**** RECORDED DATA
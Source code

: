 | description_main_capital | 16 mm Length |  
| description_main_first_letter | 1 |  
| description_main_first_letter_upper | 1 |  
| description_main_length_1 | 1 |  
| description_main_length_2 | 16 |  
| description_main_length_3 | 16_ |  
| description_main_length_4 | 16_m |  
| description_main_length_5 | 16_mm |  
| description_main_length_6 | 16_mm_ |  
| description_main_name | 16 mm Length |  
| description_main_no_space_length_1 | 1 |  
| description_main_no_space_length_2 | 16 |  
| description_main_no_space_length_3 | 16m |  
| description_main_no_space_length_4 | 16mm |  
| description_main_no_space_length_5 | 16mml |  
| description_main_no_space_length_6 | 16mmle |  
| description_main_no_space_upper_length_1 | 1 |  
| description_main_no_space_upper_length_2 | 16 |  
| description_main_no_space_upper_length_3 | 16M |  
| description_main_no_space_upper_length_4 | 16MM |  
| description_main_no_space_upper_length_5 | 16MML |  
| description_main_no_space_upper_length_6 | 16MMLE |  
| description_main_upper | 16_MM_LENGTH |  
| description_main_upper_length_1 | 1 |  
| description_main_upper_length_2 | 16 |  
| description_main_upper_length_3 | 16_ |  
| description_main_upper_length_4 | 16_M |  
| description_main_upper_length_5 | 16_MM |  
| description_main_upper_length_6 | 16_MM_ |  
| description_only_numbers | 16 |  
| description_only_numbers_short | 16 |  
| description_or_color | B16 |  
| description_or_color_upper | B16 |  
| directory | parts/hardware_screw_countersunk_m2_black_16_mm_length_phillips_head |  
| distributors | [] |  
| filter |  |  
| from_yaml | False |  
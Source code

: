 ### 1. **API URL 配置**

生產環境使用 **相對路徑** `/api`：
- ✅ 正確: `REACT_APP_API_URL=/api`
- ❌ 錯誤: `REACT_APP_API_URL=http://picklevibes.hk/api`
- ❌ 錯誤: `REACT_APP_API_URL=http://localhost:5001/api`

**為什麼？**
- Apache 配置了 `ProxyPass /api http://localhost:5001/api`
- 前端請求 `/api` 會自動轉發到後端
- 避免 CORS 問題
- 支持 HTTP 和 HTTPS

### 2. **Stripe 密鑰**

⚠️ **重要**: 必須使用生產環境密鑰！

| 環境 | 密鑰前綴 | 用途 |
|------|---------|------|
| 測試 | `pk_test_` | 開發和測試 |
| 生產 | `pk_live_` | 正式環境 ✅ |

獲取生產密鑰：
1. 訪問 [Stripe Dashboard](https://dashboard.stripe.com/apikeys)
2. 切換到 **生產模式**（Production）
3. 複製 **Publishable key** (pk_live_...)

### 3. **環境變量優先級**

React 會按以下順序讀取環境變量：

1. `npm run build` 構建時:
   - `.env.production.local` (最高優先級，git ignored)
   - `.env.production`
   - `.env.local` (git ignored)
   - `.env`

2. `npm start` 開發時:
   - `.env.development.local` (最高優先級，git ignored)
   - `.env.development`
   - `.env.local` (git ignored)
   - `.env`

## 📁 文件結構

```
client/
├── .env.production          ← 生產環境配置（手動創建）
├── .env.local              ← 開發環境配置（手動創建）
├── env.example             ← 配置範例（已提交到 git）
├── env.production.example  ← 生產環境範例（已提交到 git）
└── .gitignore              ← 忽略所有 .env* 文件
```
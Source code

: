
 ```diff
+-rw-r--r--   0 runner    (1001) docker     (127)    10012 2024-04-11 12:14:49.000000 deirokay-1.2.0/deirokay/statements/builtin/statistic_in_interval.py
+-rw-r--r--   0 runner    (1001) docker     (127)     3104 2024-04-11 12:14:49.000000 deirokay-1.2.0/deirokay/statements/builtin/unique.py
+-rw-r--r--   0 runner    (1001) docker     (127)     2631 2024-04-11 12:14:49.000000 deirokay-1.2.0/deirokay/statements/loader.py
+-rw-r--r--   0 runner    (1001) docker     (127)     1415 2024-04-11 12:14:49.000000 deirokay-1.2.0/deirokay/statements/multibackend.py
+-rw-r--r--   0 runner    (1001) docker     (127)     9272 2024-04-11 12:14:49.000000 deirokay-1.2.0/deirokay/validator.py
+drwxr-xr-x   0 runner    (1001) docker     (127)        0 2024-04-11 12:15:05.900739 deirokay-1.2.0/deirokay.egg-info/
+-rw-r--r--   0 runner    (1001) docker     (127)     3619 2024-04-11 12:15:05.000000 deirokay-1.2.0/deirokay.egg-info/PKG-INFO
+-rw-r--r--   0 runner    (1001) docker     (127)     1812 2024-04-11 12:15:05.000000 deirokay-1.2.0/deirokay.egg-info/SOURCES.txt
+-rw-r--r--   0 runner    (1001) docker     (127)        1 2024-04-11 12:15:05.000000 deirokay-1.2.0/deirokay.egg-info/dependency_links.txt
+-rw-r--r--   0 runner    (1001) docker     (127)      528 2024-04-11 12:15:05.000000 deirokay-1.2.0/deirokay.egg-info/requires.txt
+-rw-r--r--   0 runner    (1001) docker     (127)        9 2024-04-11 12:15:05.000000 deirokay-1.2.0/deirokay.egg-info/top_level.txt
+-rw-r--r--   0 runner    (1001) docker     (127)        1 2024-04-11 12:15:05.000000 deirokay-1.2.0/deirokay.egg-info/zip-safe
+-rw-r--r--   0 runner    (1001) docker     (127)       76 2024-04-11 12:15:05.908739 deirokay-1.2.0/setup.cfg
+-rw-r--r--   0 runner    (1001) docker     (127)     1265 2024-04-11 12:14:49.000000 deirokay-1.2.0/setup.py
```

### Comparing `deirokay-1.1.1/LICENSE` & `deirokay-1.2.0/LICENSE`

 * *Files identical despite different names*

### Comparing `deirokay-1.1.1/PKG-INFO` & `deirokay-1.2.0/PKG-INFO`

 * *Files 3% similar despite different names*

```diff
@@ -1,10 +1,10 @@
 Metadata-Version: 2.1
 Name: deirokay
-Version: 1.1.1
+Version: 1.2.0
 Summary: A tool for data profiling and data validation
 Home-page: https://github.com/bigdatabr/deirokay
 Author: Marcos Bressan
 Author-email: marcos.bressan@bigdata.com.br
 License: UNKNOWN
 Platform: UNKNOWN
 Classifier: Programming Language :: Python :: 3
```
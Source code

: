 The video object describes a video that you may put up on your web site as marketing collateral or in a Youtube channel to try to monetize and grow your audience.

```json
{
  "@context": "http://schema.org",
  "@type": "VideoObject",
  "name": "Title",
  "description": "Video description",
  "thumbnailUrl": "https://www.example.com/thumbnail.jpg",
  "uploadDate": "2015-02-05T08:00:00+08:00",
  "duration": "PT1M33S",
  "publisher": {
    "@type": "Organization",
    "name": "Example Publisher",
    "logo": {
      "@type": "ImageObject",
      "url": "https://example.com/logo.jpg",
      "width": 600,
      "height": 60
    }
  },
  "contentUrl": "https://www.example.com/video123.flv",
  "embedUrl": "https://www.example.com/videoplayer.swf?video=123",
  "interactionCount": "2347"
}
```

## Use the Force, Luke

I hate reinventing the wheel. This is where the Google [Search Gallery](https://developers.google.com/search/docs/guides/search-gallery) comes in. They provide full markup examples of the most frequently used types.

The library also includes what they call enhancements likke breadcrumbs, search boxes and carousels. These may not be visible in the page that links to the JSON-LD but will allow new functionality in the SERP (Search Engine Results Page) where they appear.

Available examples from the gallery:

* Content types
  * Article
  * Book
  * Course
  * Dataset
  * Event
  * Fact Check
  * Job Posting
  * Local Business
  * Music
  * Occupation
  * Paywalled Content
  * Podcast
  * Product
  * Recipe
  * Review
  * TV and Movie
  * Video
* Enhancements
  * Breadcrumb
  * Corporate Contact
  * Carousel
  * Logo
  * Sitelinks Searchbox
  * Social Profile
********
BRIEF:
Look over the material above and report each line holding "different".

ANSWER SECTION:
 * *Files identical despite different names*
 * *Files 3% similar despite different names*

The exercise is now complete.